I'm testing the kernlab package in a regression problem. It seems it's a common issue to get 'Error in .local(object, ...) : test vector does not match model ! when passing the ksvm object to the predict function. However I just found answers to classification problems or custom kernels that are not applicable to my problem (I'm using a built-in one for regression). I'm running out of ideas here, my sample code is:
data <- matrix(rnorm(200*10),200,10)
tr <- data[1:150,]
ts <- data[151:200,]
mod <- ksvm(x = tr[,-1],
y = tr[,1],
kernel = "rbfdot", type = 'nu-svr',
kpar = "automatic", C = 60, cross = 3)
pred <- predict(mod,
ts
)
You forgot to remove the y variable in the test set, and so it fails because the number of predictors don't match.
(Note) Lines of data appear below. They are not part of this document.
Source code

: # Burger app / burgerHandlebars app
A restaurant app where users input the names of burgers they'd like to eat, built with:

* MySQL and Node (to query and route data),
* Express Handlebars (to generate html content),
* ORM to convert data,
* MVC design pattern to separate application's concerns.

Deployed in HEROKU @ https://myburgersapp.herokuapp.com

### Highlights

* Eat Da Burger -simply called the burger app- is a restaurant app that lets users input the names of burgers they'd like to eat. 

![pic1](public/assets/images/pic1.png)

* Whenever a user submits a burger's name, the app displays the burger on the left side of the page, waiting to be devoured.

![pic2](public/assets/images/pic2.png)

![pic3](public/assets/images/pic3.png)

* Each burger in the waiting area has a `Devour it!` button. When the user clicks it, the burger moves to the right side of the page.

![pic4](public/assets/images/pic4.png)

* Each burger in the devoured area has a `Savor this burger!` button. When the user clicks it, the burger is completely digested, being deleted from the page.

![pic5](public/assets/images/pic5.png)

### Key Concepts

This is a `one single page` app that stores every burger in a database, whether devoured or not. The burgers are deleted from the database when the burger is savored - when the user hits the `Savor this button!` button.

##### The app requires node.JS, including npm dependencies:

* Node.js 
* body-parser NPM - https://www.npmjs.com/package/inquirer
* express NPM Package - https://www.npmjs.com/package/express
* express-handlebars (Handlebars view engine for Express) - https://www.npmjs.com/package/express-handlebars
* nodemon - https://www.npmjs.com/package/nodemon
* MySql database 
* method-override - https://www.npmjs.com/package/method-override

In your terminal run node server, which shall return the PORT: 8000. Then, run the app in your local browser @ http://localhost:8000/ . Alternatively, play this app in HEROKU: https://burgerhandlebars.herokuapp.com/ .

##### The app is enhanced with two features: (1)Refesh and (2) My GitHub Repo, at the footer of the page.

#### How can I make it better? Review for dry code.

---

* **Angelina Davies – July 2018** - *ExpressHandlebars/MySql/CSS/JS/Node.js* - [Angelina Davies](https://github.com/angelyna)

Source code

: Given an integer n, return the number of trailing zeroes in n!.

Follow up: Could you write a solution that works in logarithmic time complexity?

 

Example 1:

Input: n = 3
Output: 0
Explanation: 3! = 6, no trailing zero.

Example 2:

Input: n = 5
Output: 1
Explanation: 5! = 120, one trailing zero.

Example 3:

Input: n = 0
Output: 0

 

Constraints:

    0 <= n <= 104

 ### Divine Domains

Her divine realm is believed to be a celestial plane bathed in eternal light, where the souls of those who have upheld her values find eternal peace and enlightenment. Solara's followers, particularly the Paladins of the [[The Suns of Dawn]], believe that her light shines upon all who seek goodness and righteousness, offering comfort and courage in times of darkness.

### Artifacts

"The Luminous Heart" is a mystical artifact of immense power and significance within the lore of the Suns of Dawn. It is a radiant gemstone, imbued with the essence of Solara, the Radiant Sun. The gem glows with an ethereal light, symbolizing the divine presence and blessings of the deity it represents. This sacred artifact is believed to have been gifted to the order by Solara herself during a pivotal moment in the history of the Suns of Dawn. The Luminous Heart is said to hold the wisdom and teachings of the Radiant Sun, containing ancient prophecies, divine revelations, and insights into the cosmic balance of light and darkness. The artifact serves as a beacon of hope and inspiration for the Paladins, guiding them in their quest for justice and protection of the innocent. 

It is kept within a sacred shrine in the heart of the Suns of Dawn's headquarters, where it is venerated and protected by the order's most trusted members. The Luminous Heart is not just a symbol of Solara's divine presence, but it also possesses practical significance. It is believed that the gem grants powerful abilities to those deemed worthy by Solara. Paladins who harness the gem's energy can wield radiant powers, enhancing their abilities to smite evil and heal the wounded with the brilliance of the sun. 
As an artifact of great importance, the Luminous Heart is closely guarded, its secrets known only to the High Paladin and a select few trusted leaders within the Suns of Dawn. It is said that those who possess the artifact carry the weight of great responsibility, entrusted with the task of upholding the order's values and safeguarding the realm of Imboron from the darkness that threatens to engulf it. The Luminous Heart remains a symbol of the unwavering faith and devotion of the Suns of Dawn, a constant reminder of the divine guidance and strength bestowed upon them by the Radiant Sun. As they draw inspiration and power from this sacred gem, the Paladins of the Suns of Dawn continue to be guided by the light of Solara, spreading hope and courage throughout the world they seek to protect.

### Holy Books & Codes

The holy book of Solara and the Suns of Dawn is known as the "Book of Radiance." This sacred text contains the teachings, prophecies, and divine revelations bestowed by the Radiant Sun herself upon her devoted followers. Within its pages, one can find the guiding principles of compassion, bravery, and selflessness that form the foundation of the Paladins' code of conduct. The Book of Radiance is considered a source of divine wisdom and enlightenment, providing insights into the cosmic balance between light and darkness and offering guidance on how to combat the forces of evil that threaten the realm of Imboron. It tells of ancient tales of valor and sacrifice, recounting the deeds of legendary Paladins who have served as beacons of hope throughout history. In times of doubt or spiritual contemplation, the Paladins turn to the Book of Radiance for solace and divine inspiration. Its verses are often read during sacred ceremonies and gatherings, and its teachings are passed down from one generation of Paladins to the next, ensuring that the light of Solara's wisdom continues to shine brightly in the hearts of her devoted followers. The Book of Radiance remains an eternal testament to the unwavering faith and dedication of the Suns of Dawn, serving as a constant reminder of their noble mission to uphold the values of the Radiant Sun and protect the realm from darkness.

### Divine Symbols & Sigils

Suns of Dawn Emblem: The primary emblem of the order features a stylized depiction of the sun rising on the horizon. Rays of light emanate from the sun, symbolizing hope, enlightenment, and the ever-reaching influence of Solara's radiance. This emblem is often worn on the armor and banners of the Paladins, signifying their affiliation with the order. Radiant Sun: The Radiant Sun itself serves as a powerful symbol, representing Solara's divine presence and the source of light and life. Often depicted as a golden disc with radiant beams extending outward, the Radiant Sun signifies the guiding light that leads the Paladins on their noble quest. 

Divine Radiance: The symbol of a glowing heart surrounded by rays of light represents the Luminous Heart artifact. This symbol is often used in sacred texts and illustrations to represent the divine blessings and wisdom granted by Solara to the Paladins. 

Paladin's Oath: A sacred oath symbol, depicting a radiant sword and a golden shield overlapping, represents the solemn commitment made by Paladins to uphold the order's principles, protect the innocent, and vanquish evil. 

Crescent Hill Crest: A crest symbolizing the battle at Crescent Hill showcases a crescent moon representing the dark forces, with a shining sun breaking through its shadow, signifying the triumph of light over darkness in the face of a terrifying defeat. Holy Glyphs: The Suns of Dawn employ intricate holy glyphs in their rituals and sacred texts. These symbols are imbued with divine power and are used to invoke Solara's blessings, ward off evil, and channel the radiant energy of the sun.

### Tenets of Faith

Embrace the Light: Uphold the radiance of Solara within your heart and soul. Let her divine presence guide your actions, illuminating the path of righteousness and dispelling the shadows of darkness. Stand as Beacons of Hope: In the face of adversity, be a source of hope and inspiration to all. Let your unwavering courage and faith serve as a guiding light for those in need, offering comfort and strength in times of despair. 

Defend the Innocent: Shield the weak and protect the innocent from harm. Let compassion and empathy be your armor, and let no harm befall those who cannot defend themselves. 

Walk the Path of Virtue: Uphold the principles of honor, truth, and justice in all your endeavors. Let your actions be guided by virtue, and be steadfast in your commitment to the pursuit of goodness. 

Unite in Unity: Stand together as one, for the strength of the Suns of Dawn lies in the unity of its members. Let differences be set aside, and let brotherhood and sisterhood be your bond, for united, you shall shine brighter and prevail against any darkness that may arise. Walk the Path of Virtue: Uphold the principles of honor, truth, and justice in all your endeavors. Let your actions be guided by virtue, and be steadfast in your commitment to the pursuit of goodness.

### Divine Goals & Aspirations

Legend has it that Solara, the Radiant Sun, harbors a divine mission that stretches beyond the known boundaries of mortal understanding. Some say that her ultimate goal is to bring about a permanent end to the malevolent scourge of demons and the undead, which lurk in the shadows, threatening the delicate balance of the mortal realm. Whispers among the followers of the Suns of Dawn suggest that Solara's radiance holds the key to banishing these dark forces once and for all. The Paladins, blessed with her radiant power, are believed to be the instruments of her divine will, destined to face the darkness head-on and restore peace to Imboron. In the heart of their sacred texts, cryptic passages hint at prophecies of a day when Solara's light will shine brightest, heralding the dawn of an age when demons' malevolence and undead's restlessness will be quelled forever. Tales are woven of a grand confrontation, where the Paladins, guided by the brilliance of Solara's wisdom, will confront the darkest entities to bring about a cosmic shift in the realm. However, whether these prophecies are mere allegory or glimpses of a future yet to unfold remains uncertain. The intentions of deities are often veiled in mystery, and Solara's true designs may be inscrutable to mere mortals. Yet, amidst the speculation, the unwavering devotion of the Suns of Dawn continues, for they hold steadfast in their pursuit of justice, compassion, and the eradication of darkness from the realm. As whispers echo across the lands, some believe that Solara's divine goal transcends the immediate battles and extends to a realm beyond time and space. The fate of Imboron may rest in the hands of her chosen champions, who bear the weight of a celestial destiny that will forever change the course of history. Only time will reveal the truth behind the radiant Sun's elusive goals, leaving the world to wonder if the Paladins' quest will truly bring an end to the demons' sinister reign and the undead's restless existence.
This will work:
predict(mod,ts[,-1])
You can use pred <- predict(mod, ts) if ts is a dataframe.
It would be
data <- setNames(data.frame(matrix(rnorm(200*10),200,10)),
c("Y",paste("X", 1:9, sep = "")))
tr <- data[1:150,]
ts <- data[151:200,]
mod <- ksvm(as.formula("Y ~ ."), data = tr,
kernel = "rbfdot", type = 'nu-svr',
kpar = "automatic", C = 60, cross = 3)
pred <- predict(mod, ts)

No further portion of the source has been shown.